Essential functions that empower data insights with Python

By Abhinash Jena on December 11, 2024

The future belongs to those who can combine domain expertise with technological tools. Learning Python is not about becoming a programmer; it’s about empowering yourself with data insights and telling compelling stories.

The ability to handle data, uncover trends, and communicate findings is invaluable today. Python’s built-in functions are not just tools; they are like a versatile Swiss Army knife for any researcher or analyst.

Bridging the gap between data and insight

Whether working with survey responses, demographic datasets, or behavioural patterns, functions like sort() help organize messy data, while reduce() can condense a dataset into meaningful metrics.

EXAMPLE

Suppose there are responses from a survey about reading habits among college students. Before analyzing the data, the responses need to be organized and summarized effectively. Data collected is about the number of books read per month. Sorting helps to quickly see the range from least to most reading.

survey_data = [ 
  {"name": "Priya Sharma", " books_per_month ": 3},
  {"name": "Raj Patel", " books_per_month ": 7},
  {"name": "Sanjay Kumar", " books_per_month ": 1},
  {"name": "Amrita Singh", " books_per_month ": 5}, 
  {"name": "Deepak Mehta", " books_per_month ": 2}, 
  {"name": "Kavya Krishnamurthy", " books_per_month ": 8}, 
  {"name": "Arjun Reddy", " books_per_month ": 4}
]

# Sorting in ascending order

sorted_by_reading = sorted(survey_data, key = lambda x: x[' books_per_month '])

print(sorted_by_reading)
[1, 2, 3, 4, 5, 7, 8] 
NOTE

lambda is an anonymous or nameless function that can be defined in a single line.

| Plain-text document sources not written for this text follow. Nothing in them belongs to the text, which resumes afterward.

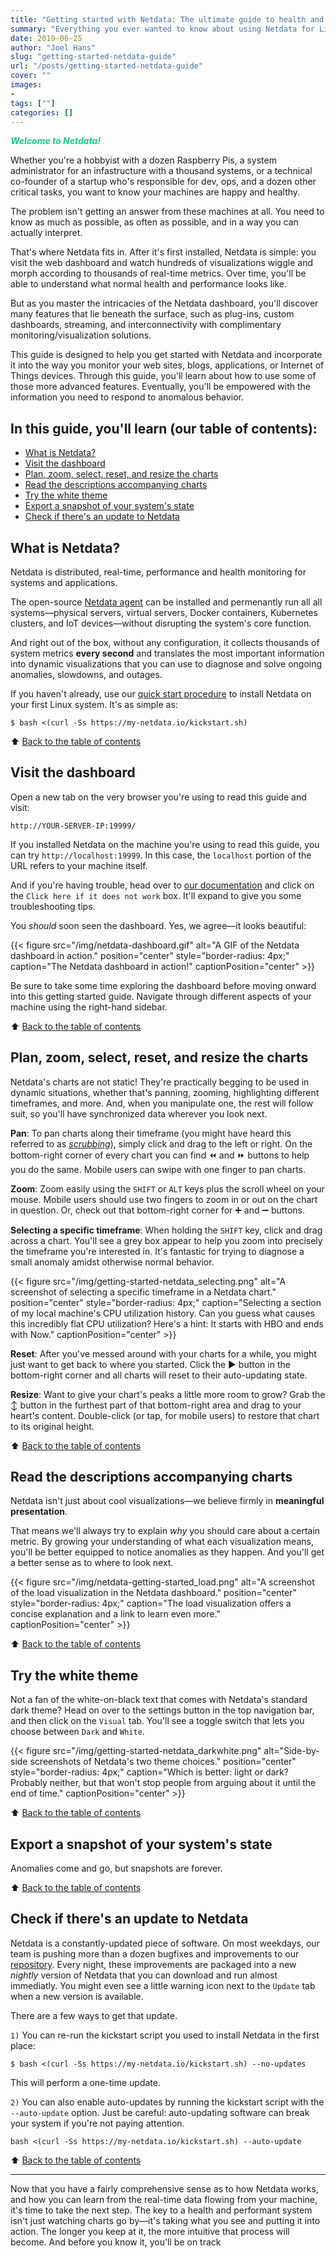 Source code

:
 ```yaml
---
title: "Getting started with Netdata: The ultimate guide to health and performance monitoring"
summary: "Everything you ever wanted to know about using Netdata for Linux health and performance monitoring (and then a whole bunch more)."
date: 2019-06-25
author: "Joel Hans"
slug: "getting-started-netdata-guide"
url: "/posts/getting-started-netdata-guide"
cover: ""
images:
- 
tags: [""]
categories: []
---
```


<span style="color: #17CE8A;">**_Welcome to Netdata!_**</span>

Whether you're a hobbyist with a dozen Raspberry Pis, a system administrator for an infastructure with a thousand systems, or a technical co-founder of a startup who's responsible for dev, ops, and a dozen other critical tasks, you want to know your machines are happy and healthy.

The problem isn't getting an answer from these machines at all. You need to know as much as possible, as often as possible, and in a way you can actually interpret.

That's where Netdata fits in. After it's first installed, Netdata is simple: you visit the web dashboard and watch hundreds of visualizations wiggle and morph according to thousands of real-time metrics. Over time, you'll be able to understand what normal health and performance looks like.

But as you master the intricacies of the Netdata dashboard, you'll discover many features that lie beneath the surface, such as plug-ins, custom dashboards, streaming, and interconnectivity with complimentary monitoring/visualization solutions.

This guide is designed to help you get started with Netdata and incorporate it into the way you monitor your web sites, blogs, applications, or Internet of Things devices. Through this guide, you'll learn about how to use some of those more advanced features. Eventually, you'll be empowered with the information you need to respond to anomalous behavior.

## <a name="toc"></a>In this guide, you'll learn (our table of contents):  <!-- omit in toc -->

- [What is Netdata?](#what-is-netdata)
- [Visit the dashboard](#visit-the-dashboard)
- [Plan, zoom, select, reset, and resize the charts](#plan-zoom-select-reset-and-resize-the-charts)
- [Read the descriptions accompanying charts](#read-the-descriptions-accompanying-charts)
- [Try the white theme](#try-the-white-theme)
- [Export a snapshot of your system's state](#export-a-snapshot-of-your-systems-state)
- [Check if there's an update to Netdata](#check-if-theres-an-update-to-netdata)


## What is Netdata?

Netdata is distributed, real-time, performance and health monitoring for systems and applications.

The open-source [Netdata agent](https://github.com/netdata/netdata) can be installed and permenantly run all all systems—physical servers, virtual servers, Docker containers, Kubernetes clusters, and IoT devices—without disrupting the system's core function.

And right out of the box, without any configuration, it collects thousands of system metrics **every second** and translates the most important information into dynamic visualizations that you can use to diagnose and solve ongoing anomalies, slowdowns, and outages.

If you haven't already, use our [quick start procedure](https://github.com/netdata/netdata#quick-start) to install Netdata on your first Linux system. It's as simple as:

```
$ bash <(curl -Ss https://my-netdata.io/kickstart.sh)
```

⬆ [Back to the table of contents](#toc)


## Visit the dashboard

Open a new tab on the very browser you're using to read this guide and visit:

```
http://YOUR-SERVER-IP:19999/
```

If you installed Netdata on the machine you're using to read this guide, you can try `http://localhost:19999`. In this case, the `localhost` portion of the URL refers to your machine itself.

And if you're having trouble, head over to [our documentation](https://docs.netdata.cloud/docs/gettingstarted/#accessing-the-dashboard) and click on the `Click here if it does not work` box. It'll expand to give you some troubleshooting tips.

You *should* soon seen the dashboard. Yes, we agree—it looks beautiful:

{{< figure src="/img/netdata-dashboard.gif" alt="A GIF of the Netdata dashboard in action." position="center" style="border-radius: 4px;" caption="The Netdata dashboard in action!" captionPosition="center" >}}

Be sure to take some time exploring the dashboard before moving onward into this getting started guide. Navigate through different aspects of your machine using the right-hand sidebar.

⬆ [Back to the table of contents](#toc)


## Plan, zoom, select, reset, and resize the charts

Netdata's charts are not static! They're practically begging to be used in dynamic situations, whether that's panning, zooming, highlighting different timeframes, and more. And, when you manipulate one, the rest will follow suit, so you'll have synchronized data wherever you look next.

**Pan**: To pan charts along their timeframe (you might have heard this referred to as [*scrubbing*](https://www.webopedia.com/TERM/A/audio_scrubbing.html)), simply click and drag to the left or right. On the bottom-right corner of every chart you can find ⏪ and ⏩ buttons to help you do the same. Mobile users can swipe with one finger to pan charts.

**Zoom**: Zoom easily using the `SHIFT` or `ALT` keys plus the scroll wheel on your mouse. Mobile users should use two fingers to zoom in or out on the chart in question. Or, check out that bottom-right corner for ➕ and ➖ buttons.

**Selecting a specific timeframe**: When holding the `SHIFT` key, click and drag across a chart. You'll see a grey box appear to help you zoom into precisely the timeframe you're interested in. It's fantastic for trying to diagnose a small anomaly amidst otherwise normal behavior.

{{< figure src="/img/getting-started-netdata_selecting.png" alt="A screenshot of selecting a specific timeframe in a Netdata chart." position="center" style="border-radius: 4px;" caption="Selecting a section of my local machine's CPU utilization history. Can you guess what causes this incredibly flat CPU utilization? Here's a hint: It starts with HBO and ends with Now." captionPosition="center" >}}

**Reset**: After you've messed around with your charts for a while, you might just want to get back to where you started. Click the ▶️ button in the bottom-right corner and all charts will reset to their auto-updating state.

**Resize**: Want to give your chart's peaks a little more room to grow? Grab the ↕️ button in the furthest part of that bottom-right area and drag to your heart's content. Double-click (or tap, for mobile users) to restore that chart to its original height.

⬆ [Back to the table of contents](#toc)


## Read the descriptions accompanying charts

Netdata isn't just about cool visualizations—we believe firmly in **meaningful presentation**.

That means we'll always try to explain *why* you should care about a certain metric. By growing your understanding of what each visualization means, you'll be better equipped to notice anomalies as they happen. And you'll get a better sense as to where to look next.

{{< figure src="/img/netdata-getting-started_load.png" alt="A screenshot of the load visualization in the Netdata dashboard." position="center" style="border-radius: 4px;" caption="The load visualization offers a concise explanation and a link to learn even more." captionPosition="center" >}}

⬆ [Back to the table of contents](#toc)


## Try the white theme

Not a fan of the white-on-black text that comes with Netdata's standard dark theme? Head on over to the settings button in the top navigation bar, and then click on the `Visual` tab. You'll see a toggle switch that lets you choose between `Dark` and `White`.

{{< figure src="/img/getting-started-netdata_darkwhite.png" alt="Side-by-side screenshots of Netdata's two theme choices." position="center" style="border-radius: 4px;" caption="Which is better: light or dark? Probably neither, but that won't stop people from arguing about it until the end of time." captionPosition="center" >}}

⬆ [Back to the table of contents](#toc)


## Export a snapshot of your system's state

Anomalies come and go, but snapshots are forever.



⬆ [Back to the table of contents](#toc)


## Check if there's an update to Netdata

Netdata is a constantly-updated piece of software. On most weekdays, our team is pushing more than a dozen bugfixes and improvements to our [repository](https://github.com/netdata/netdata/). Every night, these improvements are packaged into a new *nightly* version of Netdata that you can download and run almost immediatly. You might even see a little warning icon next to the `Update` tab when a new version is available. 

There are a few ways to get that update.

`1)` You can re-run the kickstart script you used to install Netdata in the first place:

```
$ bash <(curl -Ss https://my-netdata.io/kickstart.sh) --no-updates
```

This will perform a one-time update.

`2)` You can also enable auto-updates by running the kickstart script with the `--auto-update` option. Just be careful: auto-updating software can break your system if you're not paying attention.

```
bash <(curl -Ss https://my-netdata.io/kickstart.sh) --auto-update
```

⬆ [Back to the table of contents](#toc)

---

Now that you have a fairly comprehensive sense as to how Netdata works, and how you can learn from the real-time data flowing from your machine, it's time to take the next step. The key to a health and performant system isn't just watching charts go by—it's taking what you see and putting it into action. The longer you keep at it, the more intuitive that process will become. And before you know it, you'll be on track  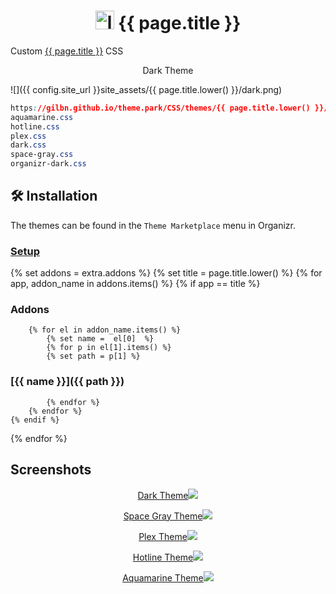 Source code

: <h1 align="center"> <img src="{{ config.site_url }}site_assets/{{ page.title.lower() }}/logo.png" alt="logo" width="30" height="30"> {{ page.title }}</h1>

Custom [{{ page.title }}](https://github.com/causefx/Organizr) CSS

<p align="center">Dark Theme </p>

![]({{ config.site_url }}site_assets/{{ page.title.lower() }}/dark.png)

```css
https://gilbn.github.io/theme.park/CSS/themes/{{ page.title.lower() }}/XXX.css
aquamarine.css
hotline.css
plex.css
dark.css
space-gray.css
organizr-dark.css
```

## 🛠️ Installation

The themes can be found in the `Theme Marketplace` menu in Organizr.

### [Setup](/setup)

{% set addons = extra.addons %}
{% set title = page.title.lower() %}
{% for app, addon_name in addons.items() %}
    {% if app  ==  title %}

### Addons

        {% for el in addon_name.items() %}
            {% set name =  el[0]  %}
            {% for p in el[1].items() %}
            {% set path = p[1] %}

### [{{ name }}]({{ path }})

            {% endfor %}
        {% endfor %}
    {% endif %}
{% endfor %}

## Screenshots

<p align="center">  
<a href="{{ config.site_url }}site_assets/{{ page.title.lower() }}/dark.png">Dark Theme<img src="{{ config.site_url }}site_assets/{{ page.title.lower() }}/dark.png"></img>
</p>

<p align="center">  
<a href="{{ config.site_url }}site_assets/{{ page.title.lower() }}/space-gray.png">Space Gray Theme<img src="{{ config.site_url }}site_assets/{{ page.title.lower() }}/space-gray.png"></img>
</p>

<p align="center">  
<a href="{{ config.site_url }}site_assets/{{ page.title.lower() }}/plex.png">Plex Theme<img src="{{ config.site_url }}site_assets/{{ page.title.lower() }}/plex.png"></img>
</p>

<p align="center">
<a href="{{ config.site_url }}site_assets/{{ page.title.lower() }}/hotline.png">Hotline Theme<img src="{{ config.site_url }}site_assets/{{ page.title.lower() }}/hotline.png"></img>
</p>

<p align="center">
<a href="{{ config.site_url }}site_assets/{{ page.title.lower() }}/aquamarine.png">Aquamarine Theme<img src="{{ config.site_url }}site_assets/{{ page.title.lower() }}/aquamarine.png"></img>
</p>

It is often used for short, throwaway functions.

lambda arguments: expression

  • Arguments: Inputs to the function.
  • Expression: The operation or condition applied to the arguments.

reduce() is the magic summarizer, to find the total number of books read across all survey respondents. Instead of adding them up manually, reduce can do this in one step.

from functools import reduce 

survey_data = [
  {"name": "Priya Sharma", " books_per_month ": 3},
  {"name": "Raj Patel", " books_per_month ": 7},
  {"name": "Sanjay Kumar", " books_per_month ": 1},
  {"name": "Amrita Singh", " books_per_month ": 5},
  {"name": "Deepak Mehta", " books_per_month ": 2},
  {"name": "Kavya Krishnamurthy", " books_per_month ": 8},
  {"name": "Arjun Reddy", " books_per_month ": 4}
]

# Calculating average reading

total_books = reduce(lambda x, y: x + y[' books_per_month '], survey_data, 0)
average_reading = round(total_books / len (survey_data),2)
print(average_reading + " books per month.")
4.29 books per month.

Think of functools as a toolbox in Python and reduce is one of the specialized tools inside this toolbox. The import statement is like picking up that specific tool to use in your workshop of code. functools is a standard Python module that provides higher-order functions and operations on callable objects.

The code from functools import reduce can be broken down as follows:

  • Accessing the Functools module
  • Specifically selecting the Reduce function
  • Bringing that function directly into the code

Python’s built-in functions that are useful for data extraction

Data extraction is like an archaeology for information. Data extraction plays an important role in a quantitative or qualitative study. Python provides powerful tools such as s trip (), slice(), filter() and map() to simplify this complex process. Imagine strip() as a digital eraser that removes unwanted characters like whitespace from the beginning and end of text. In survey research, this is incredibly important because data entries can be messy and inconsistent.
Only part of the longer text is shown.